In its latest quarterly Bank Lending Survey, the ECB said 11 percent of banks that took part made it harder for companies to borrow in the second quarter, whereas only one percent eased their requirements. The 10 percent net figure was slightly more than the 9 percent in the first quarter.
Banks have been continually tightening their lending standards over the last three years in the wake of the euro zone's troubles and to cope with stricter regulation, a trend which is corseting economic growth in the currency bloc.
The ECB's survey made grim reading.
"Looking ahead to the third quarter, banks expect a continued decline in the net demand for loans, both for enterprises and households, even if less negative than in the second quarter," the survey said.
Banks also expect to keep tightening credit standards for loans at a stable rate in the third quarter.
The survey is further proof that the beneficial impact of the ECB's injection of more than 1 trillion euros in ultra-cheap loans to banks has evaporated quickly.

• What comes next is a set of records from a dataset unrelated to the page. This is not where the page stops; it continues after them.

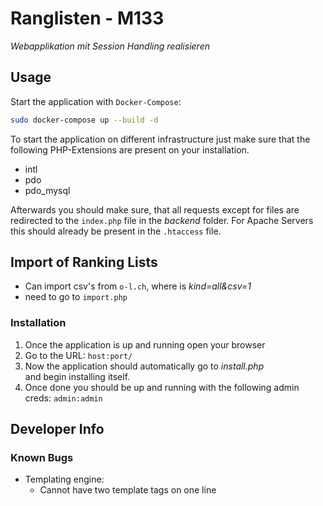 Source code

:# Ranglisten - M133

_Webapplikation mit Session Handling realisieren_

## Usage

Start the application with `Docker-Compose`:

```bash
sudo docker-compose up --build -d
```

To start the application on different infrastructure just make sure that
the following PHP-Extensions are present on your installation.

* intl
* pdo
* pdo_mysql

Afterwards you should make sure, that all requests except for files
are redirected to the `index.php` file in the _backend_ folder. For Apache
Servers this should already be present in the `.htaccess` file.

## Import of Ranking Lists

* Can import csv's from `o-l.ch`, where is _kind=all&csv=1_
* need to go to `import.php`

### Installation

1. Once the application is up and running open your browser
2. Go to the URL: `host:port/`
3. Now the application should automatically go to _install.php_ \
and begin installing itself.
4. Once done you should be up and running with the following admin creds: `admin:admin`

## Developer Info

### Known Bugs

* Templating engine:
    * Cannot have two template tags on one line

It could prompt the ECB to consider repeating the move, something they have shown little appetite for as yet.
Banks that took part in the survey, which was conducted over a two-week period which straddled the most recent EU summit on June 28-29, revealed that the euro zone crisis had had a greater impact on banks' funding conditions than in the first quarter.
Demand for mortgages, often seen as a forerunner of lending trends, saw its recent demand slump slow in the second quarter. A net 21 percent of banks saw a drop in demand compared with 43 percent in the first quarter.
More general consumer demand for loans remained broadly unchanged with a net 27 percent of banks seeing a slowdown.
Demand for loans is weakening as the euro zone economy heads for its second recession since 2009. Business surveys showed on Tuesday that Europe's private sector looked set for a prolonged slump.
Banks in the euro zone's periphery are particularly strained, faced with elevated funding costs in the market as investors demand a higher premium to invest in countries like Spain and Italy that are now at the centre of the debt crisis.